Egypt’s PMI index at 46.9 in February as inflationary pressures softens

Egypt’s Purchasing Managers’ Index (PMI) for the non-oil private sector posted 46.9 in February, up from 45.5 in January to signal a softer downturn in inflationary pressures.

According to S&P Global’s PMI™ survey data released on Sunday, Egypt’s non-oil economy remained in a steep downturn in February as demand continued to hit by high inflation and supply chain pressures. As a result, job numbers dropped at the fastest rate in nine months and business confidence was at a near-record low. On the plus side, the country’s inflationary pressures softened from January’s recent highs.

“The latest PMI data for Egypt continued to signal a troubled market in February, but with some relief after a rocky start to the year.” David Owen, Senior Economist at S&P Global Market Intelligence, said.
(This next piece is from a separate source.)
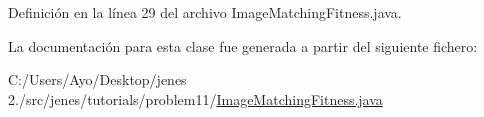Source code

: Definición en la línea 29 del archivo Image\-Matching\-Fitness.\-java.



La documentación para esta clase fue generada a partir del siguiente fichero\-:\begin{DoxyCompactItemize}
\item 
C\-:/\-Users/\-Ayo/\-Desktop/jenes 2./src/jenes/tutorials/problem11/\hyperlink{_image_matching_fitness_8java}{Image\-Matching\-Fitness.\-java}\end{DoxyCompactItemize}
“After hitting a four-and-a-half-year high in January, the rate of purchase price inflation softened to the lowest since October, as firms suffered to a lesser extent from weaker exchange rates and rising import costs. Similarly, output charge inflation was the softest for four months, after posting a near six-year high in the previous month. The findings provide some hope that inflation may start to soften after reaching 25.8% in January.” Owen added.

The S&P Global survey showed: “Output levels continued to contract at a sharp pace midway through the first quarter of the year, as firms once again reported weakening demand conditions amid surging prices. The rate of decline eased from the previous month but remained sharp.”

“Similarly, new business intakes fell at a slower, but still marked pace in February, with the downturn often reflecting a reduction in client demand due to high inflation. Export sales also disappointed, falling for the second consecutive month and to a sharp degree, as firms signalled that a weak foreign economic climate had suppressed sales.”

Subsequently, the survey said businesses were even more subdued in their assessment of the coming 12 months, as overall expectations dropped since the start of the year and were just above the record low seen in October last year. Notably, just 5 percent of survey respondents forecasted an increase in output, amid suggestions that current headwinds, including weak demand, severe inflation, import controls and foreign currency shortfalls, are likely to continue throughout 2023.